**Assignment**
Give the records once more, exactly as they stand.
*** Data under study ***
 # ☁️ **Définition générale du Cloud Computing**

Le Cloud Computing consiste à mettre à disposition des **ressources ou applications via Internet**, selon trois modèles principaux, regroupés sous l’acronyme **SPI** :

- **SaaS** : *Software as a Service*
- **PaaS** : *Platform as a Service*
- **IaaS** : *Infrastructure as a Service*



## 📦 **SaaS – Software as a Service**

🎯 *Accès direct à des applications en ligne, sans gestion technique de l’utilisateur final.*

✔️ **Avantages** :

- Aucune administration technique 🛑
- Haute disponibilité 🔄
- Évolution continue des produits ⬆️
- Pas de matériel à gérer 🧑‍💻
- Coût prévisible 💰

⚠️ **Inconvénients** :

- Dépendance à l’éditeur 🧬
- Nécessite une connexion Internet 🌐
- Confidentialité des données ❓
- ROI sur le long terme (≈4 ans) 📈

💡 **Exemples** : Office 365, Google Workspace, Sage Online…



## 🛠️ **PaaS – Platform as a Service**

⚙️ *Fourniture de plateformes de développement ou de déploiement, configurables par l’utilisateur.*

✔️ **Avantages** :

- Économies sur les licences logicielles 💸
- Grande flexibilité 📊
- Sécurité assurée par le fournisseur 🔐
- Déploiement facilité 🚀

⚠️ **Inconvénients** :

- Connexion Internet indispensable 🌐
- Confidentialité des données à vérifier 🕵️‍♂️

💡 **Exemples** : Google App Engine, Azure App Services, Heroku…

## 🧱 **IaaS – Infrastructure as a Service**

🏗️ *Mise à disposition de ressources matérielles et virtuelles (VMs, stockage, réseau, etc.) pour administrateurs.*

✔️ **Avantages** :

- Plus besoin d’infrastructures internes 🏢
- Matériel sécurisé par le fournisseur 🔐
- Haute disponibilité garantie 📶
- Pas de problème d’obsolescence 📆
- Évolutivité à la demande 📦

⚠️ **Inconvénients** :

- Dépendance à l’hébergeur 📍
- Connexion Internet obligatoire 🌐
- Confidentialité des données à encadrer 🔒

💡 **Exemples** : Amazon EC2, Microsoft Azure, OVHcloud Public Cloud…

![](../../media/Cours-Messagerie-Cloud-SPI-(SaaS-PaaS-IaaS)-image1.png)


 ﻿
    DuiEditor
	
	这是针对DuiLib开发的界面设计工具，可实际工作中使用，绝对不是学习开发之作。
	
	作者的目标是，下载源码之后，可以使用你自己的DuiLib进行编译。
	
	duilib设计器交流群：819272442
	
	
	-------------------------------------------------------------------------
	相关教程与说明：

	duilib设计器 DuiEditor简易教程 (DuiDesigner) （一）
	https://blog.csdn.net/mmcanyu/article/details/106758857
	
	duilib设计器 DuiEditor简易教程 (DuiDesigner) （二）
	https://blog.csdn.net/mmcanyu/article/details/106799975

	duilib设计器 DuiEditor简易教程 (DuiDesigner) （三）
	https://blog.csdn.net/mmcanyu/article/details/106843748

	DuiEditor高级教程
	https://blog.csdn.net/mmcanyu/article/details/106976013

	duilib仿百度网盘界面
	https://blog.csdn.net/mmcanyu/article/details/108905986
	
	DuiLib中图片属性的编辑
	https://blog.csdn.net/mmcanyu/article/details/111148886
*** End of Data under study ***
**Exercise response**
 # ☁️ **Définition générale du Cloud Computing**

Le Cloud Computing consiste à mettre à disposition des **ressources ou applications via Internet**, selon trois modèles principaux, regroupés sous l’acronyme **SPI** :

- **SaaS** : *Software as a Service*
- **PaaS** : *Platform as a Service*
- **IaaS** : *Infrastructure as a Service*



## 📦 **SaaS – Software as a Service**

🎯 *Accès direct à des applications en ligne, sans gestion technique de l’utilisateur final.*

✔️ **Avantages** :

- Aucune administration technique 🛑
- Haute disponibilité 🔄
- Évolution continue des produits ⬆️
- Pas de matériel à gérer 🧑‍💻
- Coût prévisible 💰

⚠️ **Inconvénients** :

- Dépendance à l’éditeur 🧬
- Nécessite une connexion Internet 🌐
- Confidentialité des données ❓
- ROI sur le long terme (≈4 ans) 📈

💡 **Exemples** : Office 365, Google Workspace, Sage Online…



## 🛠️ **PaaS – Platform as a Service**

⚙️ *Fourniture de plateformes de développement ou de déploiement, configurables par l’utilisateur.*

✔️ **Avantages** :

- Économies sur les licences logicielles 💸
- Grande flexibilité 📊
- Sécurité assurée par le fournisseur 🔐
- Déploiement facilité 🚀

⚠️ **Inconvénients** :

- Connexion Internet indispensable 🌐
- Confidentialité des données à vérifier 🕵️‍♂️

💡 **Exemples** : Google App Engine, Azure App Services, Heroku…

## 🧱 **IaaS – Infrastructure as a Service**

🏗️ *Mise à disposition de ressources matérielles et virtuelles (VMs, stockage, réseau, etc.) pour administrateurs.*

✔️ **Avantages** :

- Plus besoin d’infrastructures internes 🏢
- Matériel sécurisé par le fournisseur 🔐
- Haute disponibilité garantie 📶
- Pas de problème d’obsolescence 📆
- Évolutivité à la demande 📦

⚠️ **Inconvénients** :

- Dépendance à l’hébergeur 📍
- Connexion Internet obligatoire 🌐
- Confidentialité des données à encadrer 🔒

💡 **Exemples** : Amazon EC2, Microsoft Azure, OVHcloud Public Cloud…

![](../../media/Cours-Messagerie-Cloud-SPI-(SaaS-PaaS-IaaS)-image1.png)


 ﻿
    DuiEditor
	
	这是针对DuiLib开发的界面设计工具，可实际工作中使用，绝对不是学习开发之作。
	
	作者的目标是，下载源码之后，可以使用你自己的DuiLib进行编译。
	
	duilib设计器交流群：819272442
	
	
	-------------------------------------------------------------------------
	相关教程与说明：

	duilib设计器 DuiEditor简易教程 (DuiDesigner) （一）
	https://blog.csdn.net/mmcanyu/article/details/106758857
	
	duilib设计器 DuiEditor简易教程 (DuiDesigner) （二）
	https://blog.csdn.net/mmcanyu/article/details/106799975

	duilib设计器 DuiEditor简易教程 (DuiDesigner) （三）
	https://blog.csdn.net/mmcanyu/article/details/106843748

	DuiEditor高级教程
	https://blog.csdn.net/mmcanyu/article/details/106976013

	duilib仿百度网盘界面
	https://blog.csdn.net/mmcanyu/article/details/108905986
	
	DuiLib中图片属性的编辑
	https://blog.csdn.net/mmcanyu/article/details/111148886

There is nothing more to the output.